Saturday morning dawned bright and sunny, but certainly not too warm for a little ride from Babson College in Wellesley to Mass Maritime Academy in Bourne - just a short jaunt of 84 miles. Over 1,700 riders gathered, all of them - no matter what they said - still with a few butterflies in their collective stomachs. The crowd leaving Sturbridge numbered over 2,300, and their ride would be 110 miles with many more hills than the Babson riders would incur. By 7:30 a.m., Larry Luchino of the Boston Red Sox, himself a cancer survivor,  and Uta Pippig, Boston Marathon winner and first-time rider, had wished the crowd good luck; the National Anthem had been sung, and the barricades had been pulled away for the first riders to begin their trek. As they passed under the gold and purple arch, I wondered what was going through their minds. Was it thoughts of a loved one who had died, a friend or the child of a friend who was going through chemo, and I thought of the pedal partners program which pairs up a sick child with a rider. This year, Babson saw the first pedal partner survivor take his place among the riders. Where was he? What was he thinking? My thoughts drifted back to Helen White, a secretary at Northeastern who had died of breast cancer. I pictured a visit to Children's Hospital to visit Liza Donovan, a child with a tumor larger than a basketball, and one that would take her life before it had hardly begun. I thought about my Babson colleague, Diane Coryell, Editor of the Bulletin, the College's alumni magazine, who'd come down with what she thought was a cold in February and was buried in May, a victim of pancreatic cancer. I know that others were occupied with their own thoughts and our eyes were moist from the memories of those we'd not see for a while and these people who were riding bicycles a long way in an attempt to help wipe out this insidious disease.

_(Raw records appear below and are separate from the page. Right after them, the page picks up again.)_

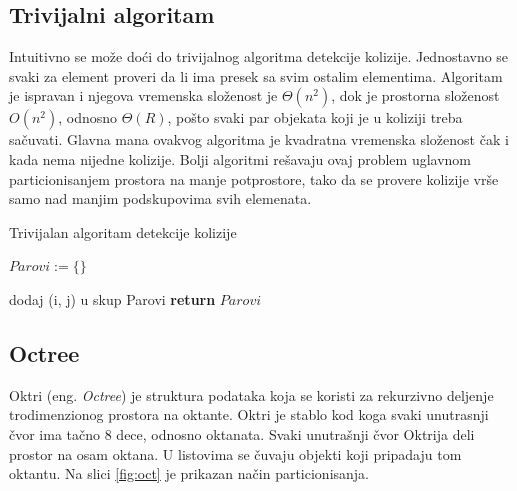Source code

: \documentclass{article}
\begin{document}
{\subsection{Trivijalni algoritam}
\label{subsec:triv}

Intuitivno se može doći do trivijalnog algoritma detekcije kolizije. 
Jednostavno se svaki za element proveri da li ima presek sa svim ostalim elementima.
Algoritam je ispravan i njegova vremenska složenost je $\Theta (n^2) $, dok je prostorna složenost
$O(n^2)$, odnosno $\Theta(R)$, pošto svaki par objekata koji je u koliziji treba sačuvati.
Glavna mana ovakvog algoritma je kvadratna vremenska složenost čak i kada nema nijedne kolizije.
Bolji algoritmi rešavaju ovaj problem uglavnom particionisanjem prostora na manje potprostore, tako da
se provere kolizije vrše samo nad manjim podskupovima svih elemenata.

\begin{algorithm}
	\caption{Trivijalan algoritam detekcije kolizije}
    \label{alg:triv}
	\begin{algorithmic}[1]
		\State $Parovi := \{ \}$

				\State dodaj (i, j) u skup Parovi
			\EndIf		
		\EndFor
		\EndFor
		\State \textbf{return} $Parovi$
		\EndProcedure
    \end{algorithmic}
\end{algorithm}

\subsection{Octree}
\label{subsec:octree}

Oktri (eng. {\em Octree}) je struktura podataka koja se koristi za rekurzivno deljenje trodimenzionog
prostora na oktante. Oktri je stablo kod koga svaki unutrasnji čvor ima tačno 8 dece, odnosno oktanata. 
Svaki unutrašnji čvor Oktrija deli prostor na osam oktana.
U listovima se čuvaju objekti koji pripadaju tom oktantu.
Na slici \ref{fig:oct} je prikazan način particionisanja.

}
\end{document}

It would be possible, I suppose, to tell you about the riders who made a one-day trip from Sturbridge to Babson - the first time that venue had been available. It would be nice to tell you about all of the riders who arrived at Babson on Sunday, after having spent the night in dormitories or under the tent at Mass Maritime. My friend and colleague, Hillel Bromberg, was one of those returning riders. He and his riding partners were met by Katherine, his wife and Elisa, their youngest, with sweaty hugs and kisses, and, as Hillel put it, "an awfully sore butt." I guess riding a bike for the better part of two days will give you one of those. I say, "it would be nice," but it's not possible to describe in words the wonder of a Pan-Mass Challenge weekend. Words like camaraderie, love, respect, caring, warmth, humility, memories, tears, joy, and just so many others could fill this page over and over again.

As I mentioned earlier, this was my ninth year with the PMC. I'm 72 now and my knees are pretty well shot. I have emphysema and five stents in my heart. I don't recover from a PMC weekend as quickly as I once did, and I thought that perhaps this would be my last hurrah. I don't know now whether or not it will be. If God grants me the time and the strength, I'd like to volunteer again. It's truly energizing to watch those people ride. It's equally energizing to watch the volunteers who, by the end the weekend, are completely exhausted. It's nice to have a rider say, "thanks for all you've done," to realize that he or she means it and doesn't think that what they did was a big deal. You look at them and respond, "No, thanks for everything you've done;" then the two of you turn away quickly because you don't want the other to see the tears in your eyes. This is the PMC. This is charity at its finest. This is something you have to see to believe. Who knows, maybe you will.